The final blessing of the Amidah is Birkat Shalom, the prayer for peace. We conclude this blessing with Oseh Shalom, which asks that the One who makes peace in the high places make peace for us. During a social action service, this moment would be an opportunity to include another kind of prayer, one that does not only ask God to bestow peace, but that God help us to bring peace and justice into the world. In addition, the end of the Amidah is generally a time of silence and contemplation. The right reading or piece of music can be very effective in bringing people from that silence into the next portion of the service.
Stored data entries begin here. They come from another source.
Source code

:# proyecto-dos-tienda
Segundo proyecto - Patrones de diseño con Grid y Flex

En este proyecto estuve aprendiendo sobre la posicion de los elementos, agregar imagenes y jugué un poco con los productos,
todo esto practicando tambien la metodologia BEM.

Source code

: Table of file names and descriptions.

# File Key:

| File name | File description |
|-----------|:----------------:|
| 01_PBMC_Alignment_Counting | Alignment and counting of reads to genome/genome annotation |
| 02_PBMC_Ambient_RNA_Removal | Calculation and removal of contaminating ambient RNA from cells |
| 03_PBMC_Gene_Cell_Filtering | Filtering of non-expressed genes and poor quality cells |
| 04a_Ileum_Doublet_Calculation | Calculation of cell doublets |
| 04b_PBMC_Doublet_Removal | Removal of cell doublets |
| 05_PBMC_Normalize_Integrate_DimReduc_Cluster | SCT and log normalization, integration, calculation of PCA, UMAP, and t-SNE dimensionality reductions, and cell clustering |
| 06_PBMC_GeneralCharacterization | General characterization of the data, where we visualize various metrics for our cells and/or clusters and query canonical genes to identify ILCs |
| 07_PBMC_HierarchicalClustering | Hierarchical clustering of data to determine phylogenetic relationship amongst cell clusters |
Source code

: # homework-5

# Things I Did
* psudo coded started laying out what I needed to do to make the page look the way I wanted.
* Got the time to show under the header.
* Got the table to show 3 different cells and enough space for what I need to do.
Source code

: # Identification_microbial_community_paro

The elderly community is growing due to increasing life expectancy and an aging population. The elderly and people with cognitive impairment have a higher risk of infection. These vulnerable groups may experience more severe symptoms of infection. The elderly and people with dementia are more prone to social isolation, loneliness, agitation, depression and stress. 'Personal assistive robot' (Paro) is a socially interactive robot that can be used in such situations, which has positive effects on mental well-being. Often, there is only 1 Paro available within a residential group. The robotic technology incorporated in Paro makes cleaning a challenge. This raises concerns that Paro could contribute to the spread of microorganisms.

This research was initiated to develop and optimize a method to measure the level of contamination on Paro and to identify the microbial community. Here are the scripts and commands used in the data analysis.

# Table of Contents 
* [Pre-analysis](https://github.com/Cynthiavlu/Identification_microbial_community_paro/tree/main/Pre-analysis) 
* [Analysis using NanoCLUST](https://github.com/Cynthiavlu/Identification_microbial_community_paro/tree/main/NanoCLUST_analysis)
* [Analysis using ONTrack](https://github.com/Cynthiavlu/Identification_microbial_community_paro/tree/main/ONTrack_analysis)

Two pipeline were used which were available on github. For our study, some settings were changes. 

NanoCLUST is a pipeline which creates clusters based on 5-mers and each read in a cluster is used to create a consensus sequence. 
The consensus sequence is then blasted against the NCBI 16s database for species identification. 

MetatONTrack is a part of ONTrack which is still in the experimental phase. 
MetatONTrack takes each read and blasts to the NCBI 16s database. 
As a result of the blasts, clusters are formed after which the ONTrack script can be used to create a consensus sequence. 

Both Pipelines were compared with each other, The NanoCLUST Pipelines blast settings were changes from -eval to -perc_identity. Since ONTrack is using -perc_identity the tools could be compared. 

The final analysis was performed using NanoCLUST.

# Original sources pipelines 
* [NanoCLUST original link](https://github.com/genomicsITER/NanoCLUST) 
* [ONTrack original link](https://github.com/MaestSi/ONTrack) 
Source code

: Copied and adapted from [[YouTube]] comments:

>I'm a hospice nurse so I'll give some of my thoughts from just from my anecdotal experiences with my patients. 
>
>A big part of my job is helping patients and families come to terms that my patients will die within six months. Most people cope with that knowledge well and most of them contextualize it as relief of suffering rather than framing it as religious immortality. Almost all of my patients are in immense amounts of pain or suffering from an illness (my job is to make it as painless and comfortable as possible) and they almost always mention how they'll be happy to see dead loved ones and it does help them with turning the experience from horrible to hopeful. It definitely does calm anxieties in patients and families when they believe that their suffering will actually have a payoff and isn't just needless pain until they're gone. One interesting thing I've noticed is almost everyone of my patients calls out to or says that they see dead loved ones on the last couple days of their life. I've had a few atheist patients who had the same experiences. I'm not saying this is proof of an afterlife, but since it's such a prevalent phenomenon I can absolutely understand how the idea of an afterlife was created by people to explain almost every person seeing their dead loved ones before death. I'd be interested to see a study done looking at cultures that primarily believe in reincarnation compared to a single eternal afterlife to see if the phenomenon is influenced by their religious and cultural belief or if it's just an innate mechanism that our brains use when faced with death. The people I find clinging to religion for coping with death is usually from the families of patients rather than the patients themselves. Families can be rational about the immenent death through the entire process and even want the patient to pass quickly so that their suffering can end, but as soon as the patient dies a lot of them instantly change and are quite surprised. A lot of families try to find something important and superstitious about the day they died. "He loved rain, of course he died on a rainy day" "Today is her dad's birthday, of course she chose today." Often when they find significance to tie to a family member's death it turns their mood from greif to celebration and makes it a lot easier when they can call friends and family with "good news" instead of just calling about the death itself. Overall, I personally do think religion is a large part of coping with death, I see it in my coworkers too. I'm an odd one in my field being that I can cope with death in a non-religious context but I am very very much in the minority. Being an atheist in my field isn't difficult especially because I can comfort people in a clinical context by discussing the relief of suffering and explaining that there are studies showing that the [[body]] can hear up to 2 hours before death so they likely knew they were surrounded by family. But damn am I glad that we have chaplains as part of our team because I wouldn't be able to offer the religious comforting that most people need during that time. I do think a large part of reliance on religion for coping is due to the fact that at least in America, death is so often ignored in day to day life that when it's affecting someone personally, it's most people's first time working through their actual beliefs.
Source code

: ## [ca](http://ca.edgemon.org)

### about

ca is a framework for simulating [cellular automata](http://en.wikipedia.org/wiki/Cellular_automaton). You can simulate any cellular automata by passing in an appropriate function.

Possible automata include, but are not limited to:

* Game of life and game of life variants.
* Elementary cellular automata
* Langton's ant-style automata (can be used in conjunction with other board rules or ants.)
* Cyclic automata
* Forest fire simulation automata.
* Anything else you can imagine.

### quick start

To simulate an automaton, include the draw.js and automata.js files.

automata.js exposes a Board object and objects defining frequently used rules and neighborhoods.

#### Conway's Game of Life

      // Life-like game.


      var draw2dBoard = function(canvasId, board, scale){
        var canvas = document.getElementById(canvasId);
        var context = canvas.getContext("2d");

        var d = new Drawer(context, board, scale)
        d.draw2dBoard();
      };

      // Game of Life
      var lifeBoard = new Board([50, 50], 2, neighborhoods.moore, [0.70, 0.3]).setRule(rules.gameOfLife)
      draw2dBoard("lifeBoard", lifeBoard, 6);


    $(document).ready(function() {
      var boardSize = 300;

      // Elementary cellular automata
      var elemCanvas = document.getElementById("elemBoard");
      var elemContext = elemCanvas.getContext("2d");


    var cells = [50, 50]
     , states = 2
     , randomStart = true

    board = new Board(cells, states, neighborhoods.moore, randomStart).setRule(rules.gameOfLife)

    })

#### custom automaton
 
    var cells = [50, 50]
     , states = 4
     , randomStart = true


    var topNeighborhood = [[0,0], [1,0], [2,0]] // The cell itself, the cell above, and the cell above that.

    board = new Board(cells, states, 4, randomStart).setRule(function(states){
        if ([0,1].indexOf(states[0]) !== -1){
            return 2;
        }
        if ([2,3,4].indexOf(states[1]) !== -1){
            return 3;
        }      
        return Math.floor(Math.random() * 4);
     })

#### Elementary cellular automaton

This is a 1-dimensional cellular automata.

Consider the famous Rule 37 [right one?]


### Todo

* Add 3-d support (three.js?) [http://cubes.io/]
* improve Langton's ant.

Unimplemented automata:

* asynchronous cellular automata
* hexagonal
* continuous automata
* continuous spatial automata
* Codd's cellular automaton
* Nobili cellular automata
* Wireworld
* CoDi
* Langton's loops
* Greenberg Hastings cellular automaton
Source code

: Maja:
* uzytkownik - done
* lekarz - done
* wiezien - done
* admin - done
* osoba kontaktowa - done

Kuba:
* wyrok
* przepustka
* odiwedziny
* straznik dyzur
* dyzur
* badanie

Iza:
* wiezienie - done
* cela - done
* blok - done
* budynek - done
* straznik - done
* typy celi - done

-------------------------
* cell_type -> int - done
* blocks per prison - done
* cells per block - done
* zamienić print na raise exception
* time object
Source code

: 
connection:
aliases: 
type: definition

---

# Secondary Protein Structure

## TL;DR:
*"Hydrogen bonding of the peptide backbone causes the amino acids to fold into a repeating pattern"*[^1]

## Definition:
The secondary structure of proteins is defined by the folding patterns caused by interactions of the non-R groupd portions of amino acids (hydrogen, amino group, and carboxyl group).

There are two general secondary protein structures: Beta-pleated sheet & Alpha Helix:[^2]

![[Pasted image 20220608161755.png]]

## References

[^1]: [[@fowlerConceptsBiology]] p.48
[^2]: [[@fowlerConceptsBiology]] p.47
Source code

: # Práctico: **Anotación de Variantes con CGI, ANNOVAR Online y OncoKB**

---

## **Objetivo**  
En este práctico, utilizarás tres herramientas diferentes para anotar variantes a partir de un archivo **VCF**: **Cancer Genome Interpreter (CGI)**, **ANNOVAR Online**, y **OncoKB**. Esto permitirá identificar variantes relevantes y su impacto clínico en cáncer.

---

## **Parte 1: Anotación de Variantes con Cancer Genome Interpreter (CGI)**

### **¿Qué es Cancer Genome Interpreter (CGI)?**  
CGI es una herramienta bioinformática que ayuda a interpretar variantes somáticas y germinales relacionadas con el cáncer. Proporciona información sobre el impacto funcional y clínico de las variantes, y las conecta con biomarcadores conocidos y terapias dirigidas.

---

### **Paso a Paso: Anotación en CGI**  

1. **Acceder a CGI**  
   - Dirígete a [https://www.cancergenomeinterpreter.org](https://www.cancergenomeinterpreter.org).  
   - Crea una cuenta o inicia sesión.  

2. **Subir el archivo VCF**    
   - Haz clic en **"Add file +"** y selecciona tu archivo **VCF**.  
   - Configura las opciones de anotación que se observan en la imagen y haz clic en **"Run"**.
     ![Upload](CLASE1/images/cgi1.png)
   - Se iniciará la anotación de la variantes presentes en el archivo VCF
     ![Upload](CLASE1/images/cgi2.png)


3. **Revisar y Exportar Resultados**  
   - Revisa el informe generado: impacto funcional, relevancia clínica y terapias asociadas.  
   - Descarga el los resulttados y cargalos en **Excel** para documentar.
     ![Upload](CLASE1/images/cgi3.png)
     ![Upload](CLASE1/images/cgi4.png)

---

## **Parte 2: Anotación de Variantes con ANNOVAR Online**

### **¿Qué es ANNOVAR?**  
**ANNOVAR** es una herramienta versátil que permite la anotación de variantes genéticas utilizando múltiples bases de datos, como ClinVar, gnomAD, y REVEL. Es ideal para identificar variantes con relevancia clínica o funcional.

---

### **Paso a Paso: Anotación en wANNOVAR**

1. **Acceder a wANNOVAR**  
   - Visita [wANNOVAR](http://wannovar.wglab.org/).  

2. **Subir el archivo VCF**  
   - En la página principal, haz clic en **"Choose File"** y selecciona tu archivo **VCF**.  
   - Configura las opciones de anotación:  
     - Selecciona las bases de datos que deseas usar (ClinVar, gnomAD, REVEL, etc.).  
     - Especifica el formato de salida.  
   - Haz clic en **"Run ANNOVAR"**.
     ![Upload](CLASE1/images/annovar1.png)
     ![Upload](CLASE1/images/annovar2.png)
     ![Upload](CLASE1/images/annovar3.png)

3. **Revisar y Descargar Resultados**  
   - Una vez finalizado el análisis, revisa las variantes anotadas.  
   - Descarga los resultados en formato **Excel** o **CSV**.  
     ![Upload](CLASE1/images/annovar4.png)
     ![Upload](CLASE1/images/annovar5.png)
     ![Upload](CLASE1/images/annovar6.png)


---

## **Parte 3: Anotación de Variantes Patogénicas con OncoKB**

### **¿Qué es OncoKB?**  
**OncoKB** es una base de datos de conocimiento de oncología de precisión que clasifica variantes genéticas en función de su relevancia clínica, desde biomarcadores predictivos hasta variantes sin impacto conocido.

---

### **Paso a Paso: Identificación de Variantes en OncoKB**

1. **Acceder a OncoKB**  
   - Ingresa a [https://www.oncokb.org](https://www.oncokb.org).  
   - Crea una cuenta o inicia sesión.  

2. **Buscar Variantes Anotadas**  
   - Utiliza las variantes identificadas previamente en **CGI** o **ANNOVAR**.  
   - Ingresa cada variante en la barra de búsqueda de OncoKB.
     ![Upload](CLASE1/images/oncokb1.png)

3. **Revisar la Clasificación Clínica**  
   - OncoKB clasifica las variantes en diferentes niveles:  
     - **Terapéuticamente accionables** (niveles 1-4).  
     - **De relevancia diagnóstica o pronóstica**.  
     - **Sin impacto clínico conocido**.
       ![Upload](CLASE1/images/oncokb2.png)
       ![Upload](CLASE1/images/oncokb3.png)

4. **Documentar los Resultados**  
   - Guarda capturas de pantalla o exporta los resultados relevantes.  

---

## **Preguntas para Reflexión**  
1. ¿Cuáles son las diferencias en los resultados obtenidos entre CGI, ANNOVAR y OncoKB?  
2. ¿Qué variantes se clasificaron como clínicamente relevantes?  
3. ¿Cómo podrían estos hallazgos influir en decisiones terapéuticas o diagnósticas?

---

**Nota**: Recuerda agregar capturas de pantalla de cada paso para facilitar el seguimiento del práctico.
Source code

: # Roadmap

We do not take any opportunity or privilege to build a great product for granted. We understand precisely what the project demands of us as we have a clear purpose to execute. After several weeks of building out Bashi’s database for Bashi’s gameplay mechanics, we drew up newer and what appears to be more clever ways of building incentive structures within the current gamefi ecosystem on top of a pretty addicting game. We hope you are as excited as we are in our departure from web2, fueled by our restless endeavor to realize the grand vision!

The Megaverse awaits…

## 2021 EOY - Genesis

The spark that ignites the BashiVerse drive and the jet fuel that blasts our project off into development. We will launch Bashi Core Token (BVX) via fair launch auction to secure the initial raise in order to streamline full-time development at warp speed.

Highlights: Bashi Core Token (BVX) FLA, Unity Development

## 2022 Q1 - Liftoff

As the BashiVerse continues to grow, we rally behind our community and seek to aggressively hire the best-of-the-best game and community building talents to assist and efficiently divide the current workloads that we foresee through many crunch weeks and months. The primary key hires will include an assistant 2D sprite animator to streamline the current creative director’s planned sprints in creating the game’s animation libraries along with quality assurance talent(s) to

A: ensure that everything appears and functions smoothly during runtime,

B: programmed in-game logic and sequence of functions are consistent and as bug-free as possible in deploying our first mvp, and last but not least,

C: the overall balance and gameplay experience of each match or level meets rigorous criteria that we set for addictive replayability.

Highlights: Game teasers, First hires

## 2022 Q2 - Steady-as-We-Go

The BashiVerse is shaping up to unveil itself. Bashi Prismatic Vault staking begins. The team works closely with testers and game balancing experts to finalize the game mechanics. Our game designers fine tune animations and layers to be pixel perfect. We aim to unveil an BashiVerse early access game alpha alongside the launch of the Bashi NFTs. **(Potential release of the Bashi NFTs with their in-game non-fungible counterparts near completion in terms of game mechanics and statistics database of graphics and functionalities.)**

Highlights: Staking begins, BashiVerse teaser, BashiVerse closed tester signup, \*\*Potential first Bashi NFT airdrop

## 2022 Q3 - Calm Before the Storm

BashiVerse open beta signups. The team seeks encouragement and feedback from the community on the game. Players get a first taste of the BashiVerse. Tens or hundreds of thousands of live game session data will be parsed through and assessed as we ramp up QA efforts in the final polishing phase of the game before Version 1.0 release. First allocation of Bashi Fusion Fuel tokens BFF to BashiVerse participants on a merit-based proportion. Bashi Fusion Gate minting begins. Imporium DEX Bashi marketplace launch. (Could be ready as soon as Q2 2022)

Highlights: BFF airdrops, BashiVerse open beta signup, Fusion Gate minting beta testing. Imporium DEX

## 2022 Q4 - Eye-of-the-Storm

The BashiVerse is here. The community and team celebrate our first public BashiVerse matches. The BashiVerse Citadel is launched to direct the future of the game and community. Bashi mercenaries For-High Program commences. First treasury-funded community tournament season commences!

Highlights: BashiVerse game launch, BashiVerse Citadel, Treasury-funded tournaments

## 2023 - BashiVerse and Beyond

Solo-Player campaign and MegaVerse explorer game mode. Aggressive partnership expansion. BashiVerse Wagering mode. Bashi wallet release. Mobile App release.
If a sermon or D’var Torah about social action follows, the reading can serve as an introduction to it.
In the Jewish tradition, the separation between prayer and action is slight. We’re mindful of the admonition in Isaiah where God says, “I don’t want your fast and your sacrifice. I want you to deal your bread to the hungry, tear apart the chains of the oppressed.” And Leviticus 19 tells us that to be holy in the way God is holy means to set aside a corner of our fields for the poor and homeless, to pay the laborer a timely and fair wage, and to remove stumbling blocks. These are religious activities just as much as prayer is. They are all woven together.
After participating in the civil rights march in Selma, Alabama, Rabbi Abraham Joshua Heschel, one of this century’s great religious figures and a close colleague of Martin Luther King, said, “It felt like my feet were praying.” Prayer is not just the communication we have with God; it is also the work we do to make God’s values real to the world. I think God listens to both kinds of prayer with equal joy.
-Rabbi David Saperstein
A rabbi was asked by a farmer when the world would truly know peace. The rabbi replied, “Follow me.” He then brought the farmer to the side of a brook, put his hand on the farmer’s head, and pressed it into the water until the farmer came up gasping for breath. The rabbi then said: “This is your answer. When man wants peace, when he wants peace as much as you just wanted air, when he comes up gasping for peace, when he is ready to give everything in himself to have peace, as you have given to have air, he will have peace.”
-RAC L’taken seminar, Shabbat evening service
One must repeat from time to time: The world was created for my sake. Never say: What do I care about this or that? Do your part to add something new, to bring forth something that is needed, and to leave the world a little better because you were here briefly.
Rabbi Nachman of Bratzlav
RAC L’taken seminar, Shabbat evening service
True, we are often too weak to stop injustices; but the least we can do is protest against them. True, we are too poor to eliminate hunger; but in feeding one child, we protest against hunger. True, we are too timid and powerless to take on all the guards of all the political prisons in the world; but in offering our solidarity to one prisoner, we denounce all the tormentors. True, we are powerless against death; but as long as we help one man, one woman, one child live one hour longer in safety and dignity, we affirm a human's right to live.